▶ **WHAT THE EXERCISE ASKS**
Among the entries below, count the lines with "technologies" in them and state the total without comment.

▶ **Document images with source code**
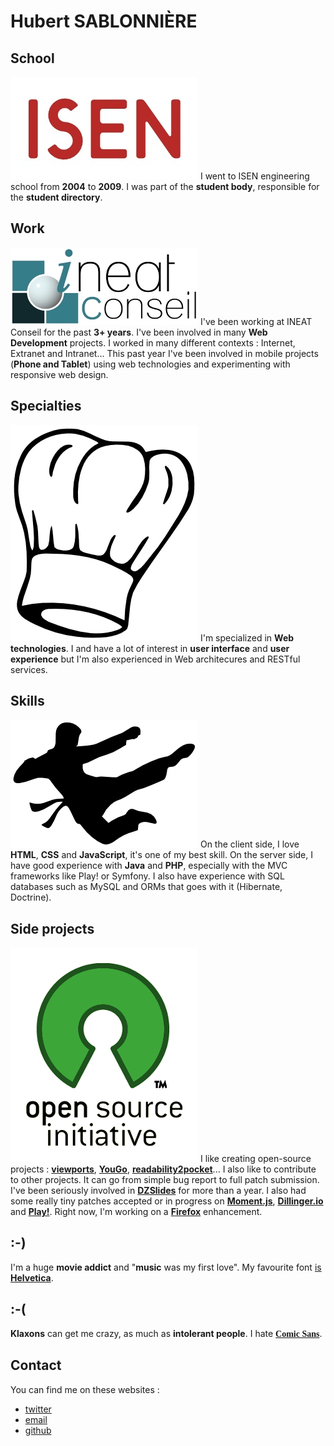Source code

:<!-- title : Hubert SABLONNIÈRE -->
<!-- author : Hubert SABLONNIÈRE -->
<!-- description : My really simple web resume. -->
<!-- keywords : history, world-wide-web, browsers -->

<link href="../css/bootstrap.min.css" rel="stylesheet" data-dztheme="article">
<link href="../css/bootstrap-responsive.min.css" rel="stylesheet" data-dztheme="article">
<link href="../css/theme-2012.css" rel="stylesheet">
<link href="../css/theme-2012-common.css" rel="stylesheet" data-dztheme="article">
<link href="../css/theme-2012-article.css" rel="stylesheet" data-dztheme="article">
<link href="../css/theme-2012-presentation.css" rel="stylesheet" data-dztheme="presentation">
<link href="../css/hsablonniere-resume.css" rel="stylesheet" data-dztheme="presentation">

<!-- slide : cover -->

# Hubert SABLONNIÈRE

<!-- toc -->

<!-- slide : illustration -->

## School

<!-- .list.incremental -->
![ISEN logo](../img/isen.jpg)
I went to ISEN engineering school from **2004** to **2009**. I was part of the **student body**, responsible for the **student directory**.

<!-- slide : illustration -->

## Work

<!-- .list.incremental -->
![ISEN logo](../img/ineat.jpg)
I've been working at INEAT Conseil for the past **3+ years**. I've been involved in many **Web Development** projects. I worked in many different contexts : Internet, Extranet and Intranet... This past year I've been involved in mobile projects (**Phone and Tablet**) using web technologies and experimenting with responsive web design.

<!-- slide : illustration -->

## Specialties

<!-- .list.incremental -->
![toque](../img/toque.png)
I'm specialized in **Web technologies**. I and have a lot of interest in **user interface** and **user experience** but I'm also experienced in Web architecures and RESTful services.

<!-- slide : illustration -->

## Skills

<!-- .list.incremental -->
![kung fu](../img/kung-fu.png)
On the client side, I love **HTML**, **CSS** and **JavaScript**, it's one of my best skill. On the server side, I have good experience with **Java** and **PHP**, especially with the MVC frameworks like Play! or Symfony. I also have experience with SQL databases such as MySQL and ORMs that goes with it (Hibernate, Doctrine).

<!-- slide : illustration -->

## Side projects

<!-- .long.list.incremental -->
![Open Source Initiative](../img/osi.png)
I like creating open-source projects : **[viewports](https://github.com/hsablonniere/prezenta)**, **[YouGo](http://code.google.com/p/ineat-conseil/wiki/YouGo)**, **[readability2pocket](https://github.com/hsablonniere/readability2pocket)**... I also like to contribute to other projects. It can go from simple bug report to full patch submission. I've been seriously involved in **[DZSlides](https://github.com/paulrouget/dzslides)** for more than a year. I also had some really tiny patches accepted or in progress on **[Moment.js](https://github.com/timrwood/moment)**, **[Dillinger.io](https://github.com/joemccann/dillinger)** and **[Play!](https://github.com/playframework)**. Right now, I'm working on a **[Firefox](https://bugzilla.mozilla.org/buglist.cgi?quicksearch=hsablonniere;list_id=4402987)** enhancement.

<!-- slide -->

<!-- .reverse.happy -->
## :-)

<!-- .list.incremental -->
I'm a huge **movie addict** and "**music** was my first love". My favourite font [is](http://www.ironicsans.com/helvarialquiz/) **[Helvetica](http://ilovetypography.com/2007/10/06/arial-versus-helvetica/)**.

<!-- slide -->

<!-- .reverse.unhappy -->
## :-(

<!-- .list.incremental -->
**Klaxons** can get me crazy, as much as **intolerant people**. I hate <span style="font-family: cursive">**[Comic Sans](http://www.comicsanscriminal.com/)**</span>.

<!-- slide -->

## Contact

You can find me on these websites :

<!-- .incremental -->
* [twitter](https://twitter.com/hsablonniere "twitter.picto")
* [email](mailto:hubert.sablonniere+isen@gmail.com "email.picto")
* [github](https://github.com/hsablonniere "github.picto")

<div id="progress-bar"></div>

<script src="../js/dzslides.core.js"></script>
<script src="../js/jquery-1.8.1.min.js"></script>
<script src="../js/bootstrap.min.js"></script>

▶ **ANSWER SECTION**
2